The world's corals are fading fast and the Red Sea is no exception. In an article posted by The Times of Israel, it has been announced that an alliance with all the countries that border the Red Sea: Israel, Jordan, Egypt, Sudan, Eritrea, Djibouti, Saudi Arabia, and Yemen will come together to protect the corals from bleaching and dying.
"In the last 30 years we have lost 50% of the coral around the world," says Maoz Fine, Israeli researcher Professor, from the Mina and Everard Goodman Faculty of Life Sciences at Bar-Ilan University.
The Swiss Federal Institute of Technology in Lausanne, will act as a "neutral umbrella" as they oversee liaison between all the countries and research as to how the Red Sea has managed to resist the bleaching effects that have caused the collapse of so many other reefs around the world.
Fine continues to tell The Times of Israel, "Now in French Polynesia and Sri Lanka and other places there are huge bleaching events, it's really happening in a very small time frame that we're losing the corals."

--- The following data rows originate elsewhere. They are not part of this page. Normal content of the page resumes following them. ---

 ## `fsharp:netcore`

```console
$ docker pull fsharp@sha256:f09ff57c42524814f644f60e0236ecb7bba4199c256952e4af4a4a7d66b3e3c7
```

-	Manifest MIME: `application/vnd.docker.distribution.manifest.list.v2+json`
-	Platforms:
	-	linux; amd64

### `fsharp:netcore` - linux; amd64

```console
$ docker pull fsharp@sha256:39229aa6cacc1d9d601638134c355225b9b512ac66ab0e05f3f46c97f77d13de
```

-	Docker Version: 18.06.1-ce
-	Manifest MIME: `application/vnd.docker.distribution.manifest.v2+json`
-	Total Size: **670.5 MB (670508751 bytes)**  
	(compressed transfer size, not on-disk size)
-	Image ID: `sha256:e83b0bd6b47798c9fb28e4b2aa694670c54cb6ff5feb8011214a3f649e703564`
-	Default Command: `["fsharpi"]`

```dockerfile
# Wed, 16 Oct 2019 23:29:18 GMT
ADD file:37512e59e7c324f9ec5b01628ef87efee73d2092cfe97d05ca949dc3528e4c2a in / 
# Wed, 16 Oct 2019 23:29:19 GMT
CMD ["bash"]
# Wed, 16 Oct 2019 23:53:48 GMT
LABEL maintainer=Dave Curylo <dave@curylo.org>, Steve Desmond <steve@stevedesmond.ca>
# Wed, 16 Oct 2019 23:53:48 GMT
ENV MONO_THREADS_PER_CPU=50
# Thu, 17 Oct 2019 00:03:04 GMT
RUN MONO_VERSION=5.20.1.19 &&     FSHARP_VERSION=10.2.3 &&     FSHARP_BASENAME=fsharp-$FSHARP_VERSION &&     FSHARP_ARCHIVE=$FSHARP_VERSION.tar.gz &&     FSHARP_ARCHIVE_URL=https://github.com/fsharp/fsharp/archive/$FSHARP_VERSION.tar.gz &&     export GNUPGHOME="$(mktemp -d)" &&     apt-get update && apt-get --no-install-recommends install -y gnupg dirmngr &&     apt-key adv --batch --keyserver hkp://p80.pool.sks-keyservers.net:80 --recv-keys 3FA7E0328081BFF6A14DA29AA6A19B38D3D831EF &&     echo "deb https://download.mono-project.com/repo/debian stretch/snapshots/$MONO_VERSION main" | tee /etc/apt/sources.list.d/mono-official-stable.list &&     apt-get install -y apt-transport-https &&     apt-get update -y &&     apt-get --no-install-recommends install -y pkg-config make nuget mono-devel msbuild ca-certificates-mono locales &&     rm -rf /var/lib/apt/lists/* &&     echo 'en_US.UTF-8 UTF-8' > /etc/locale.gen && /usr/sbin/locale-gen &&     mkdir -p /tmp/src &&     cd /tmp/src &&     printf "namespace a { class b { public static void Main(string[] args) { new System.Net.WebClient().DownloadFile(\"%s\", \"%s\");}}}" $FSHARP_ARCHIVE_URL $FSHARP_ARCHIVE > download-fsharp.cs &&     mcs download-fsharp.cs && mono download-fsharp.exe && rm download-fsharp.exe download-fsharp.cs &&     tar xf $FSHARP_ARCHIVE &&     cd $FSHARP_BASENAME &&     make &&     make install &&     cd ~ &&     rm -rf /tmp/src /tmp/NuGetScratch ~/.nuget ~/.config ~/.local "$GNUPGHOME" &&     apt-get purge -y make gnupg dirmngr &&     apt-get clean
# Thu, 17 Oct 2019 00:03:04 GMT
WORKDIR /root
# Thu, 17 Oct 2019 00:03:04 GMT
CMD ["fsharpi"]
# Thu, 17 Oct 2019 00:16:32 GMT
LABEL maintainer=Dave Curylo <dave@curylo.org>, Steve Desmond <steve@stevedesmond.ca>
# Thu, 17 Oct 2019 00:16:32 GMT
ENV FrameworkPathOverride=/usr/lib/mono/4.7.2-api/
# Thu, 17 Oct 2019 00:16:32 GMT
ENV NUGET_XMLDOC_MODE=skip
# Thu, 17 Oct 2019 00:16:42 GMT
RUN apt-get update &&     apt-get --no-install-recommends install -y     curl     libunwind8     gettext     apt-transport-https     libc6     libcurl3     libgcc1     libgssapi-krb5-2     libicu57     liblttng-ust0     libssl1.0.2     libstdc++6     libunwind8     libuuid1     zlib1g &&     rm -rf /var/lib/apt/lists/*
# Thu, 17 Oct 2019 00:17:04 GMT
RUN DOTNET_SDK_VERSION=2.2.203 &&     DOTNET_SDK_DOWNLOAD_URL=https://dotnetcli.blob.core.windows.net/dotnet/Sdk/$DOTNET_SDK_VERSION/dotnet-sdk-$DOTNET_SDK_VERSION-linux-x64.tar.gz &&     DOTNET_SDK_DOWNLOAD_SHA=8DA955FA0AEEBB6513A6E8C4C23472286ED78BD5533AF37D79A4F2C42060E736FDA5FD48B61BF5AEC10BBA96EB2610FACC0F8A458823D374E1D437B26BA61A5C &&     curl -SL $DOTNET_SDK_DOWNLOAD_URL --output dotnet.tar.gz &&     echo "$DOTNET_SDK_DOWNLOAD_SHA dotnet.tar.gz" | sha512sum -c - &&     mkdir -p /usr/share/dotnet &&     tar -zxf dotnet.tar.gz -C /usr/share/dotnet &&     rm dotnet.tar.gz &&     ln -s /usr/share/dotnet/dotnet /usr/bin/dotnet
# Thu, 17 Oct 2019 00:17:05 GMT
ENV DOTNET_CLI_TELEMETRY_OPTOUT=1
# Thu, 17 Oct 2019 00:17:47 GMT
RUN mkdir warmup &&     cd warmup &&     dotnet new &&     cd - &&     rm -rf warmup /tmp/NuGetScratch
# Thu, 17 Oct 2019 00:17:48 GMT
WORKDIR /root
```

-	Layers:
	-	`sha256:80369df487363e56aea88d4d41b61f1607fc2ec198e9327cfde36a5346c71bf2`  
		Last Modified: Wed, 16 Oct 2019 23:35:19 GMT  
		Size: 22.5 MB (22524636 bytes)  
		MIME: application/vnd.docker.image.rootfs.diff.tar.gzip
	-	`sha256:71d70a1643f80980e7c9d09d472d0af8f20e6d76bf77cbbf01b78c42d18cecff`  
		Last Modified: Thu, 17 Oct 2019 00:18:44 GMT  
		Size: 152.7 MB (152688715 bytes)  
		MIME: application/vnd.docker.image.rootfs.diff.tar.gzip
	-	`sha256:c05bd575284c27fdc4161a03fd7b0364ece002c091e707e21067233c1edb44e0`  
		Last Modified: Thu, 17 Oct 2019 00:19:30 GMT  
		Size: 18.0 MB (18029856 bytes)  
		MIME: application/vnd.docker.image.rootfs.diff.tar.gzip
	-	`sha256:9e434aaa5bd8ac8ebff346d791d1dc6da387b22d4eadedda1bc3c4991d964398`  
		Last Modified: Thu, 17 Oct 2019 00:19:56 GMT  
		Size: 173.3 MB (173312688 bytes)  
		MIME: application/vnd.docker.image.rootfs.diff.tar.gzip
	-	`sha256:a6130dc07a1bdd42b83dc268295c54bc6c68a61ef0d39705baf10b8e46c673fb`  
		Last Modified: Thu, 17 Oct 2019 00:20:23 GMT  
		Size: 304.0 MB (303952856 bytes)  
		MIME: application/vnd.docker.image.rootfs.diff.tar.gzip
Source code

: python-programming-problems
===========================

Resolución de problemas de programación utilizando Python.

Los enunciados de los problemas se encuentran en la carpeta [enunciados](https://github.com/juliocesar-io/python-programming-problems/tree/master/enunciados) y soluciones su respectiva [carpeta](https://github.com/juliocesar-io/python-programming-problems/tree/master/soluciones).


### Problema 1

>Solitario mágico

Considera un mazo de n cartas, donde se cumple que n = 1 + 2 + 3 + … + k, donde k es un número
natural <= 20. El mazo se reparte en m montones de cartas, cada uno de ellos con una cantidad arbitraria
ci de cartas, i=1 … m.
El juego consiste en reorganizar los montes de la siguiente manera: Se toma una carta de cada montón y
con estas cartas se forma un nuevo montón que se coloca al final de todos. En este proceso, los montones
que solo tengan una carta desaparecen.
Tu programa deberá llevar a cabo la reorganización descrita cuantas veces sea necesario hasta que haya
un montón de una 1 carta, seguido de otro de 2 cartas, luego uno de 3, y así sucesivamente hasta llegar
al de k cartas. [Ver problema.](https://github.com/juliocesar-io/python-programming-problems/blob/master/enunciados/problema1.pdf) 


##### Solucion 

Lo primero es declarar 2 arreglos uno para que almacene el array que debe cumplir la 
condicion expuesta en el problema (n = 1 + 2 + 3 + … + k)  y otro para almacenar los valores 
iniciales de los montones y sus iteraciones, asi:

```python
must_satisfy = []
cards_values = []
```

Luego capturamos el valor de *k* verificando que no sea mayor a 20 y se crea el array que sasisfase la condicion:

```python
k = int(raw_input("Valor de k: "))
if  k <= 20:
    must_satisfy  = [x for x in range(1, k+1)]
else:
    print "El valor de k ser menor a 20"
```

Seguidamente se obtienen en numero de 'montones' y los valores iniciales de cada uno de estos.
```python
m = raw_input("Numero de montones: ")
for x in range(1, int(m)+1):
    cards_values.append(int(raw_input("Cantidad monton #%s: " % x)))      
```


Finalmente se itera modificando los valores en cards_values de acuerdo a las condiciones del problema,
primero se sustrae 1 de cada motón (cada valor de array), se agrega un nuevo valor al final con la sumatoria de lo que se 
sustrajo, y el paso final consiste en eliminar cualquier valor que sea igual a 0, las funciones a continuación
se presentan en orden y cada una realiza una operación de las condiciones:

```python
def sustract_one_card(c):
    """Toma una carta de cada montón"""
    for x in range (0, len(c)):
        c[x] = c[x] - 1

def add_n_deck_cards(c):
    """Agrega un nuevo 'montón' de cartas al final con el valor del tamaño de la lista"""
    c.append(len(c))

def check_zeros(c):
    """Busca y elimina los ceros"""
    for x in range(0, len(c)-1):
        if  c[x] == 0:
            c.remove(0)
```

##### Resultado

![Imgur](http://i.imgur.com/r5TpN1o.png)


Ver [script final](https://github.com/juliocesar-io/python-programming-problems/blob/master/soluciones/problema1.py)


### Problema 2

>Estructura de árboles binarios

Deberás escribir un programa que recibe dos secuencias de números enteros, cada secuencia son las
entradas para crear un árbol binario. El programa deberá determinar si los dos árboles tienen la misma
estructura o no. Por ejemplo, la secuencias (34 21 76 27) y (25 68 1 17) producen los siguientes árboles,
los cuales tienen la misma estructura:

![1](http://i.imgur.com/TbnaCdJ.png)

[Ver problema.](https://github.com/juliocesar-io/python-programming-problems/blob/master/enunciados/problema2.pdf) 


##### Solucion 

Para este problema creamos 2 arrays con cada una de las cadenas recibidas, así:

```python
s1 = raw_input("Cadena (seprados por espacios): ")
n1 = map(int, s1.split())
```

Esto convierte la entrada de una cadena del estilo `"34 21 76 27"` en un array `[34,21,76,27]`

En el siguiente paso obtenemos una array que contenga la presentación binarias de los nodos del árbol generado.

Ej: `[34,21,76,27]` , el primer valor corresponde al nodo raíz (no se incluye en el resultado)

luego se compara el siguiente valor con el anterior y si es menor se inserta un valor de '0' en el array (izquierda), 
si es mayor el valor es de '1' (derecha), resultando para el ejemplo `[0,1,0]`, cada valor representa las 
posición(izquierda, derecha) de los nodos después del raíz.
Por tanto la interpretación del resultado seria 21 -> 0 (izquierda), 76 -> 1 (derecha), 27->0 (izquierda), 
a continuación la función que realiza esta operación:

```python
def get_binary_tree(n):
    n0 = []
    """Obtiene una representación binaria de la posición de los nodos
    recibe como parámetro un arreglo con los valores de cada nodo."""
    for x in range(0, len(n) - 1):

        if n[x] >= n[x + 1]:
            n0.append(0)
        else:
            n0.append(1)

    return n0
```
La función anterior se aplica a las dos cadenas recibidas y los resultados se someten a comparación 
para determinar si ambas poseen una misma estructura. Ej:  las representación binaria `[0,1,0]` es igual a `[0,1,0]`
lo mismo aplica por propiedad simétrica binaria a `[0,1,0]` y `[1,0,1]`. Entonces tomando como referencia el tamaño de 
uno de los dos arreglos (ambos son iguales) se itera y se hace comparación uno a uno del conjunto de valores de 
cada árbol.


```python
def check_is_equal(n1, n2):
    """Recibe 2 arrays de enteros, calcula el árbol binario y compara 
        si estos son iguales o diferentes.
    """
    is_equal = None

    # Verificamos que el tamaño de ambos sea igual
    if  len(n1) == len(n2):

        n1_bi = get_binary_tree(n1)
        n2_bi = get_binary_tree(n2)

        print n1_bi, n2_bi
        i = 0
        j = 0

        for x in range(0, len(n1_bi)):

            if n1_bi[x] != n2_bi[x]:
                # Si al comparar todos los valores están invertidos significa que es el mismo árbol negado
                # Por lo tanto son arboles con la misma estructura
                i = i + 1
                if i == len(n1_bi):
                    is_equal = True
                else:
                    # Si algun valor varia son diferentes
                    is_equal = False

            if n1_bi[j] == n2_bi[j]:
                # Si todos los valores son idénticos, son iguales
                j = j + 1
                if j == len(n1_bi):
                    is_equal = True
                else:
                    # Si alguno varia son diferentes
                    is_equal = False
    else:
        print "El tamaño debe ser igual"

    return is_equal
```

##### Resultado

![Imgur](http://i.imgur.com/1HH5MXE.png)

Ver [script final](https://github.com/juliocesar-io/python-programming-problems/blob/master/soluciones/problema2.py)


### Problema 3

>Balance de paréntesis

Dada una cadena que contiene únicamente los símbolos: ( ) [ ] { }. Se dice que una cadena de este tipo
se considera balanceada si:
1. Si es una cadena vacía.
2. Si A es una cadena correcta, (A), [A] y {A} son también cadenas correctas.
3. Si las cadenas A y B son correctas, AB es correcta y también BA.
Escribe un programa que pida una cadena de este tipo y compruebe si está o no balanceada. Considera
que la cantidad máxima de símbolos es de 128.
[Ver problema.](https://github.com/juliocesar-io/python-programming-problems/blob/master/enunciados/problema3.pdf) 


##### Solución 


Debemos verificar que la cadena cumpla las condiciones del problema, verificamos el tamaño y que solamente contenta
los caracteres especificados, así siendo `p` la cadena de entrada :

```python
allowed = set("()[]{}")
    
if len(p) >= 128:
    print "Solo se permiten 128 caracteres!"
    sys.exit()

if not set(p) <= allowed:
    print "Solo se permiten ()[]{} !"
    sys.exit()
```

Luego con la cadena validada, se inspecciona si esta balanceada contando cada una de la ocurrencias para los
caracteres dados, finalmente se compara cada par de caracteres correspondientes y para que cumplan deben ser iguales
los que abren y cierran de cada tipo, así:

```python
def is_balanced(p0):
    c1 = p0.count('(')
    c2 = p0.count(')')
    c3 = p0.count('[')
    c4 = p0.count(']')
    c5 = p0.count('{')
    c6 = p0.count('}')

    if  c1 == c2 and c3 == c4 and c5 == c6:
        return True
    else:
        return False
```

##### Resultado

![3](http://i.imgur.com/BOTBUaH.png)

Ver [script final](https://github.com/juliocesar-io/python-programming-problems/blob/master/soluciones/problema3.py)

The sea has acted as a type of "thermal refuge," and the corals are able to withstand experiments of what future summer conditions would feel like, high temperatures and acidification. Fine and his Swiss teammates want to determine exactly which gene allows the coral to be able to survive in higher temperatures, in hopes to help save other reefs that are fading. Unfortunately, the data for other parts of the Red Sea was severely lacking in quantity and quality, due to the fact of the countries separation.
Hopefully, the coming together of these countries can help save our oceans and lead to future unity in other major world-saving efforts.